**Exercise**
From the entries below, reproduce exactly the lines from the one with "Deep learning relies" through the one with "Effort | ROI |", both included, without images.

**Provided data**
_____

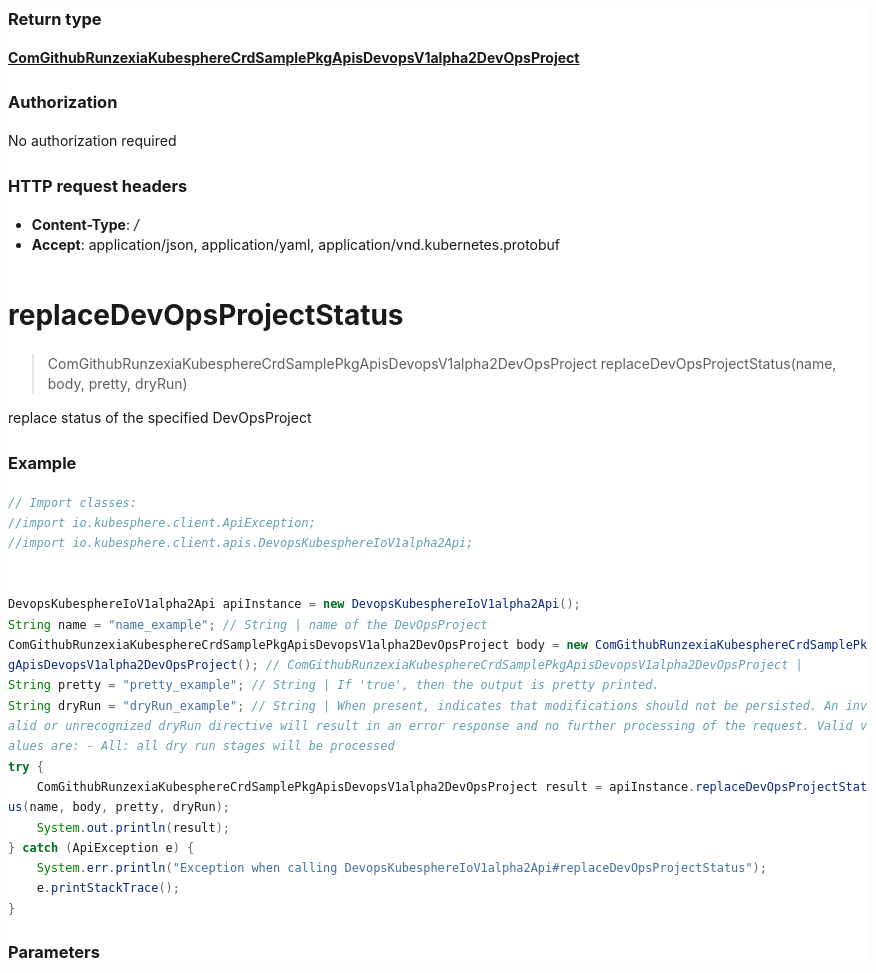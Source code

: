### Return type

[**ComGithubRunzexiaKubesphereCrdSamplePkgApisDevopsV1alpha2DevOpsProject**](ComGithubRunzexiaKubesphereCrdSamplePkgApisDevopsV1alpha2DevOpsProject.md)

### Authorization

No authorization required

### HTTP request headers

 - **Content-Type**: */*
 - **Accept**: application/json, application/yaml, application/vnd.kubernetes.protobuf

<a name="replaceDevOpsProjectStatus"></a>
# **replaceDevOpsProjectStatus**
> ComGithubRunzexiaKubesphereCrdSamplePkgApisDevopsV1alpha2DevOpsProject replaceDevOpsProjectStatus(name, body, pretty, dryRun)



replace status of the specified DevOpsProject

### Example
```java
// Import classes:
//import io.kubesphere.client.ApiException;
//import io.kubesphere.client.apis.DevopsKubesphereIoV1alpha2Api;


DevopsKubesphereIoV1alpha2Api apiInstance = new DevopsKubesphereIoV1alpha2Api();
String name = "name_example"; // String | name of the DevOpsProject
ComGithubRunzexiaKubesphereCrdSamplePkgApisDevopsV1alpha2DevOpsProject body = new ComGithubRunzexiaKubesphereCrdSamplePkgApisDevopsV1alpha2DevOpsProject(); // ComGithubRunzexiaKubesphereCrdSamplePkgApisDevopsV1alpha2DevOpsProject | 
String pretty = "pretty_example"; // String | If 'true', then the output is pretty printed.
String dryRun = "dryRun_example"; // String | When present, indicates that modifications should not be persisted. An invalid or unrecognized dryRun directive will result in an error response and no further processing of the request. Valid values are: - All: all dry run stages will be processed
try {
    ComGithubRunzexiaKubesphereCrdSamplePkgApisDevopsV1alpha2DevOpsProject result = apiInstance.replaceDevOpsProjectStatus(name, body, pretty, dryRun);
    System.out.println(result);
} catch (ApiException e) {
    System.err.println("Exception when calling DevopsKubesphereIoV1alpha2Api#replaceDevOpsProjectStatus");
    e.printStackTrace();
}
```

### Parameters
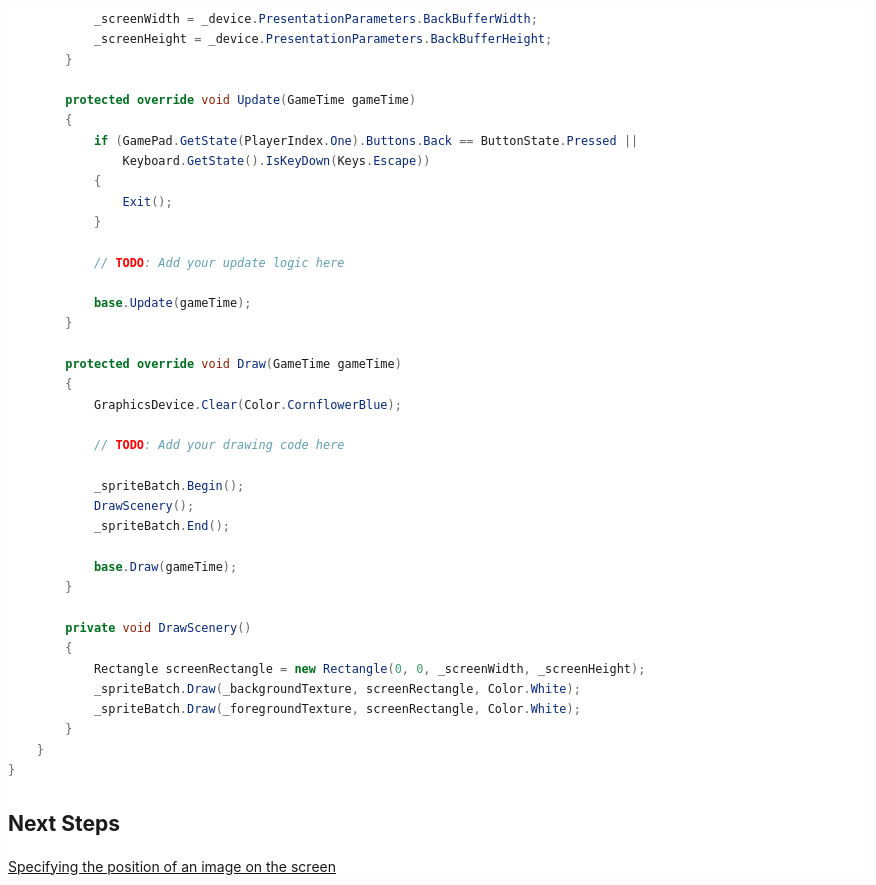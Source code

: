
 ```csharp
            _screenWidth = _device.PresentationParameters.BackBufferWidth;
            _screenHeight = _device.PresentationParameters.BackBufferHeight;
        }

        protected override void Update(GameTime gameTime)
        {
            if (GamePad.GetState(PlayerIndex.One).Buttons.Back == ButtonState.Pressed ||
                Keyboard.GetState().IsKeyDown(Keys.Escape))
            {
                Exit();
            }

            // TODO: Add your update logic here

            base.Update(gameTime);
        }

        protected override void Draw(GameTime gameTime)
        {
            GraphicsDevice.Clear(Color.CornflowerBlue);

            // TODO: Add your drawing code here

            _spriteBatch.Begin();
            DrawScenery();
            _spriteBatch.End();

            base.Draw(gameTime);
        }

        private void DrawScenery()
        {
            Rectangle screenRectangle = new Rectangle(0, 0, _screenWidth, _screenHeight);
            _spriteBatch.Draw(_backgroundTexture, screenRectangle, Color.White);
            _spriteBatch.Draw(_foregroundTexture, screenRectangle, Color.White);
        }
    }
}
```

## Next Steps

[Specifying the position of an image on the screen](Riemers2DXNA03imageposition)
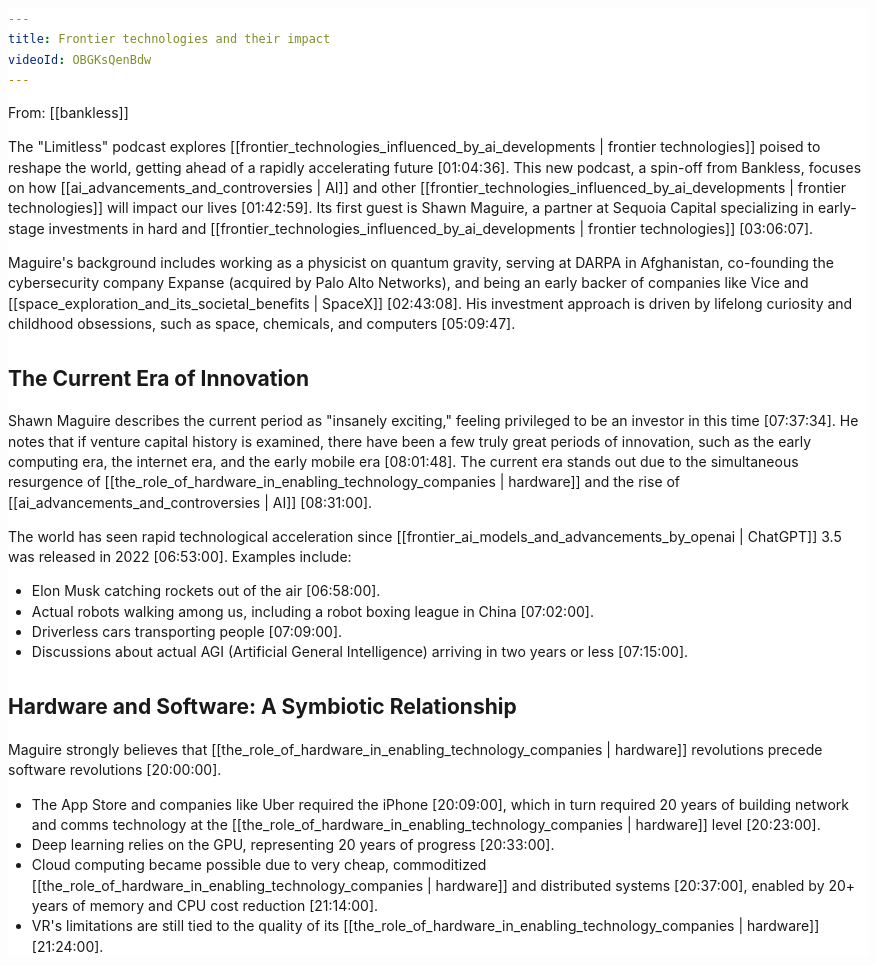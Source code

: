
 ```yaml
---
title: Frontier technologies and their impact
videoId: OBGKsQenBdw
---
```


From: [[bankless]] <br/> 

The "Limitless" podcast explores [[frontier_technologies_influenced_by_ai_developments | frontier technologies]] poised to reshape the world, getting ahead of a rapidly accelerating future <a class="yt-timestamp" data-t="01:04:36">[01:04:36]</a>. This new podcast, a spin-off from Bankless, focuses on how [[ai_advancements_and_controversies | AI]] and other [[frontier_technologies_influenced_by_ai_developments | frontier technologies]] will impact our lives <a class="yt-timestamp" data-t="01:42:59">[01:42:59]</a>. Its first guest is Shawn Maguire, a partner at Sequoia Capital specializing in early-stage investments in hard and [[frontier_technologies_influenced_by_ai_developments | frontier technologies]] <a class="yt-timestamp" data-t="03:06:07">[03:06:07]</a>.

Maguire's background includes working as a physicist on quantum gravity, serving at DARPA in Afghanistan, co-founding the cybersecurity company Expanse (acquired by Palo Alto Networks), and being an early backer of companies like Vice and [[space_exploration_and_its_societal_benefits | SpaceX]] <a class="yt-timestamp" data-t="02:43:08">[02:43:08]</a>. His investment approach is driven by lifelong curiosity and childhood obsessions, such as space, chemicals, and computers <a class="yt-timestamp" data-t="05:09:47">[05:09:47]</a>.

## The Current Era of Innovation

Shawn Maguire describes the current period as "insanely exciting," feeling privileged to be an investor in this time <a class="yt-timestamp" data-t="07:37:34">[07:37:34]</a>. He notes that if venture capital history is examined, there have been a few truly great periods of innovation, such as the early computing era, the internet era, and the early mobile era <a class="yt-timestamp" data-t="08:01:48">[08:01:48]</a>. The current era stands out due to the simultaneous resurgence of [[the_role_of_hardware_in_enabling_technology_companies | hardware]] and the rise of [[ai_advancements_and_controversies | AI]] <a class="yt-timestamp" data-t="08:31:00">[08:31:00]</a>.

The world has seen rapid technological acceleration since [[frontier_ai_models_and_advancements_by_openai | ChatGPT]] 3.5 was released in 2022 <a class="yt-timestamp" data-t="06:53:00">[06:53:00]</a>. Examples include:
*   Elon Musk catching rockets out of the air <a class="yt-timestamp" data-t="06:58:00">[06:58:00]</a>.
*   Actual robots walking among us, including a robot boxing league in China <a class="yt-timestamp" data-t="07:02:00">[07:02:00]</a>.
*   Driverless cars transporting people <a class="yt-timestamp" data-t="07:09:00">[07:09:00]</a>.
*   Discussions about actual AGI (Artificial General Intelligence) arriving in two years or less <a class="yt-timestamp" data-t="07:15:00">[07:15:00]</a>.

## Hardware and Software: A Symbiotic Relationship

Maguire strongly believes that [[the_role_of_hardware_in_enabling_technology_companies | hardware]] revolutions precede software revolutions <a class="yt-timestamp" data-t="20:00:00">[20:00:00]</a>.
*   The App Store and companies like Uber required the iPhone <a class="yt-timestamp" data-t="20:09:00">[20:09:00]</a>, which in turn required 20 years of building network and comms technology at the [[the_role_of_hardware_in_enabling_technology_companies | hardware]] level <a class="yt-timestamp" data-t="20:23:00">[20:23:00]</a>.
*   Deep learning relies on the GPU, representing 20 years of progress <a class="yt-timestamp" data-t="20:33:00">[20:33:00]</a>.
*   Cloud computing became possible due to very cheap, commoditized [[the_role_of_hardware_in_enabling_technology_companies | hardware]] and distributed systems <a class="yt-timestamp" data-t="20:37:00">[20:37:00]</a>, enabled by 20+ years of memory and CPU cost reduction <a class="yt-timestamp" data-t="21:14:00">[21:14:00]</a>.
*   VR's limitations are still tied to the quality of its [[the_role_of_hardware_in_enabling_technology_companies | hardware]] <a class="yt-timestamp" data-t="21:24:00">[21:24:00]</a>.

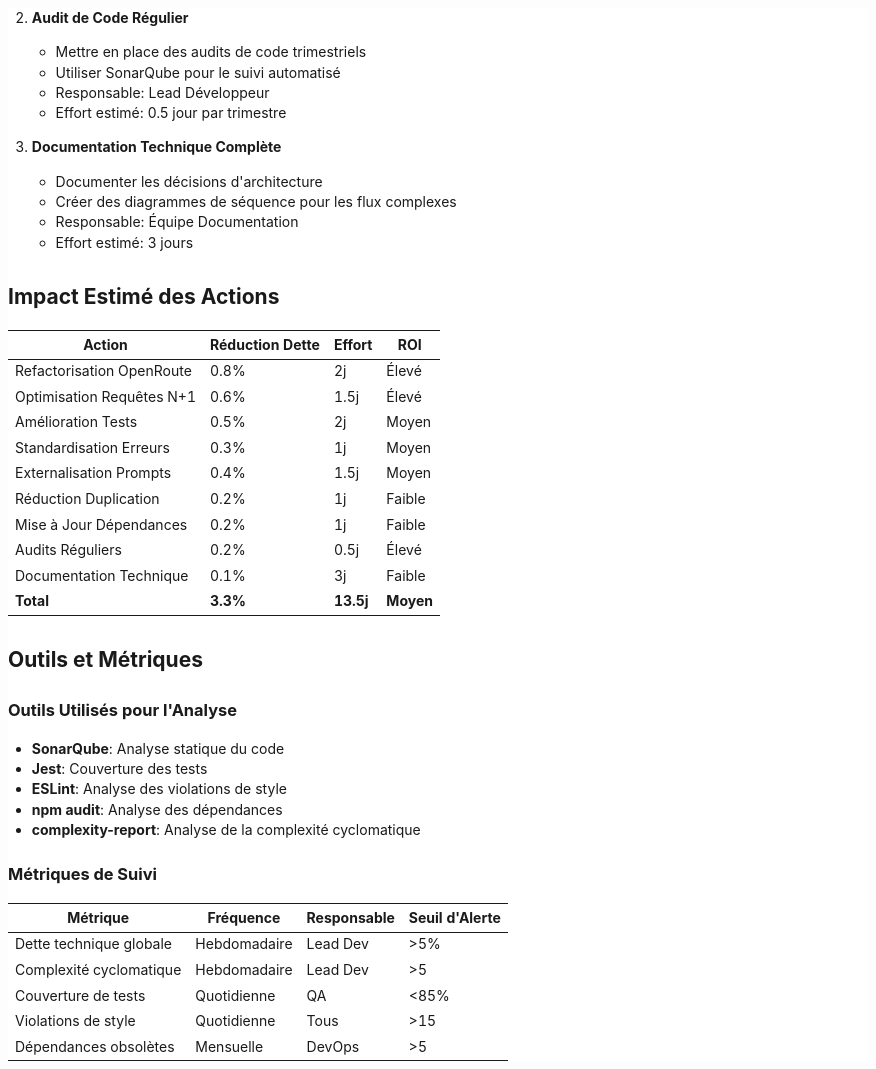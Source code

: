 2. **Audit de Code Régulier**
   - Mettre en place des audits de code trimestriels
   - Utiliser SonarQube pour le suivi automatisé
   - Responsable: Lead Développeur
   - Effort estimé: 0.5 jour par trimestre

3. **Documentation Technique Complète**
   - Documenter les décisions d'architecture
   - Créer des diagrammes de séquence pour les flux complexes
   - Responsable: Équipe Documentation
   - Effort estimé: 3 jours

## Impact Estimé des Actions

| Action | Réduction Dette | Effort | ROI |
|--------|-----------------|--------|-----|
| Refactorisation OpenRoute | 0.8% | 2j | Élevé |
| Optimisation Requêtes N+1 | 0.6% | 1.5j | Élevé |
| Amélioration Tests | 0.5% | 2j | Moyen |
| Standardisation Erreurs | 0.3% | 1j | Moyen |
| Externalisation Prompts | 0.4% | 1.5j | Moyen |
| Réduction Duplication | 0.2% | 1j | Faible |
| Mise à Jour Dépendances | 0.2% | 1j | Faible |
| Audits Réguliers | 0.2% | 0.5j | Élevé |
| Documentation Technique | 0.1% | 3j | Faible |
| **Total** | **3.3%** | **13.5j** | **Moyen** |

## Outils et Métriques

### Outils Utilisés pour l'Analyse

- **SonarQube**: Analyse statique du code
- **Jest**: Couverture des tests
- **ESLint**: Analyse des violations de style
- **npm audit**: Analyse des dépendances
- **complexity-report**: Analyse de la complexité cyclomatique

### Métriques de Suivi

| Métrique | Fréquence | Responsable | Seuil d'Alerte |
|----------|-----------|-------------|----------------|
| Dette technique globale | Hebdomadaire | Lead Dev | >5% |
| Complexité cyclomatique | Hebdomadaire | Lead Dev | >5 |
| Couverture de tests | Quotidienne | QA | <85% |
| Violations de style | Quotidienne | Tous | >15 |
| Dépendances obsolètes | Mensuelle | DevOps | >5 |
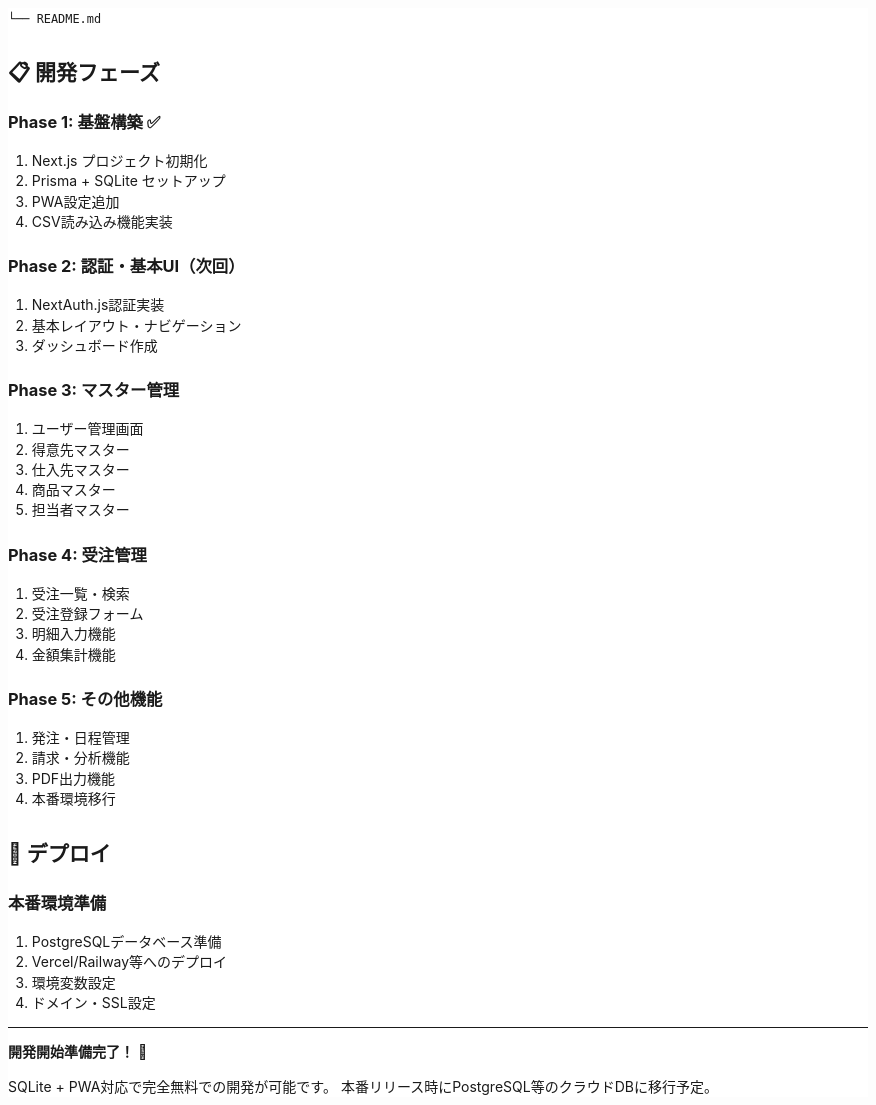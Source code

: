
 ```
└── README.md
```

## 📋 開発フェーズ

### Phase 1: 基盤構築 ✅
1. Next.js プロジェクト初期化
2. Prisma + SQLite セットアップ  
3. PWA設定追加
4. CSV読み込み機能実装

### Phase 2: 認証・基本UI（次回）
1. NextAuth.js認証実装
2. 基本レイアウト・ナビゲーション
3. ダッシュボード作成

### Phase 3: マスター管理
1. ユーザー管理画面
2. 得意先マスター
3. 仕入先マスター  
4. 商品マスター
5. 担当者マスター

### Phase 4: 受注管理
1. 受注一覧・検索
2. 受注登録フォーム
3. 明細入力機能
4. 金額集計機能

### Phase 5: その他機能
1. 発注・日程管理
2. 請求・分析機能
3. PDF出力機能
4. 本番環境移行

## 🚀 デプロイ

### 本番環境準備
1. PostgreSQLデータベース準備
2. Vercel/Railway等へのデプロイ
3. 環境変数設定
4. ドメイン・SSL設定

---

**開発開始準備完了！** 🎉

SQLite + PWA対応で完全無料での開発が可能です。
本番リリース時にPostgreSQL等のクラウドDBに移行予定。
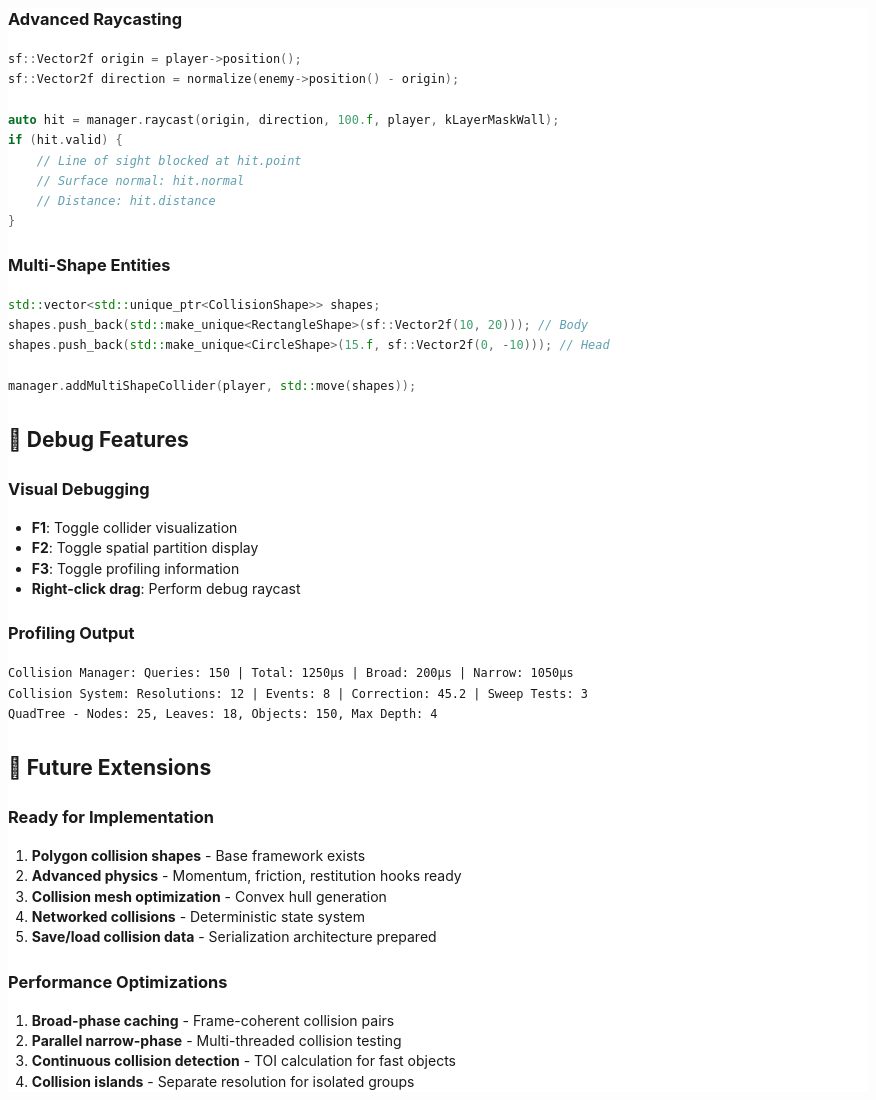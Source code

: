 ### Advanced Raycasting
```cpp
sf::Vector2f origin = player->position();
sf::Vector2f direction = normalize(enemy->position() - origin);

auto hit = manager.raycast(origin, direction, 100.f, player, kLayerMaskWall);
if (hit.valid) {
    // Line of sight blocked at hit.point
    // Surface normal: hit.normal
    // Distance: hit.distance
}
```

### Multi-Shape Entities
```cpp
std::vector<std::unique_ptr<CollisionShape>> shapes;
shapes.push_back(std::make_unique<RectangleShape>(sf::Vector2f(10, 20))); // Body
shapes.push_back(std::make_unique<CircleShape>(15.f, sf::Vector2f(0, -10))); // Head

manager.addMultiShapeCollider(player, std::move(shapes));
```

## 🐛 Debug Features

### Visual Debugging
- **F1**: Toggle collider visualization
- **F2**: Toggle spatial partition display  
- **F3**: Toggle profiling information
- **Right-click drag**: Perform debug raycast

### Profiling Output
```
Collision Manager: Queries: 150 | Total: 1250μs | Broad: 200μs | Narrow: 1050μs
Collision System: Resolutions: 12 | Events: 8 | Correction: 45.2 | Sweep Tests: 3
QuadTree - Nodes: 25, Leaves: 18, Objects: 150, Max Depth: 4
```

## 🔮 Future Extensions

### Ready for Implementation
1. **Polygon collision shapes** - Base framework exists
2. **Advanced physics** - Momentum, friction, restitution hooks ready
3. **Collision mesh optimization** - Convex hull generation
4. **Networked collisions** - Deterministic state system
5. **Save/load collision data** - Serialization architecture prepared

### Performance Optimizations
1. **Broad-phase caching** - Frame-coherent collision pairs
2. **Parallel narrow-phase** - Multi-threaded collision testing
3. **Continuous collision detection** - TOI calculation for fast objects
4. **Collision islands** - Separate resolution for isolated groups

_____

**Result below**
*   Deep learning relies on the GPU, representing 20 years of progress <a class="yt-timestamp" data-t="20:33:00">[20:33:00]</a>.
*   Cloud computing became possible due to very cheap, commoditized [[the_role_of_hardware_in_enabling_technology_companies | hardware]] and distributed systems <a class="yt-timestamp" data-t="20:37:00">[20:37:00]</a>, enabled by 20+ years of memory and CPU cost reduction <a class="yt-timestamp" data-t="21:14:00">[21:14:00]</a>.
*   VR's limitations are still tied to the quality of its [[the_role_of_hardware_in_enabling_technology_companies | hardware]] <a class="yt-timestamp" data-t="21:24:00">[21:24:00]</a>.

Source code

: 2. **Audit de Code Régulier**
   - Mettre en place des audits de code trimestriels
   - Utiliser SonarQube pour le suivi automatisé
   - Responsable: Lead Développeur
   - Effort estimé: 0.5 jour par trimestre

3. **Documentation Technique Complète**
   - Documenter les décisions d'architecture
   - Créer des diagrammes de séquence pour les flux complexes
   - Responsable: Équipe Documentation
   - Effort estimé: 3 jours

## Impact Estimé des Actions

| Action | Réduction Dette | Effort | ROI |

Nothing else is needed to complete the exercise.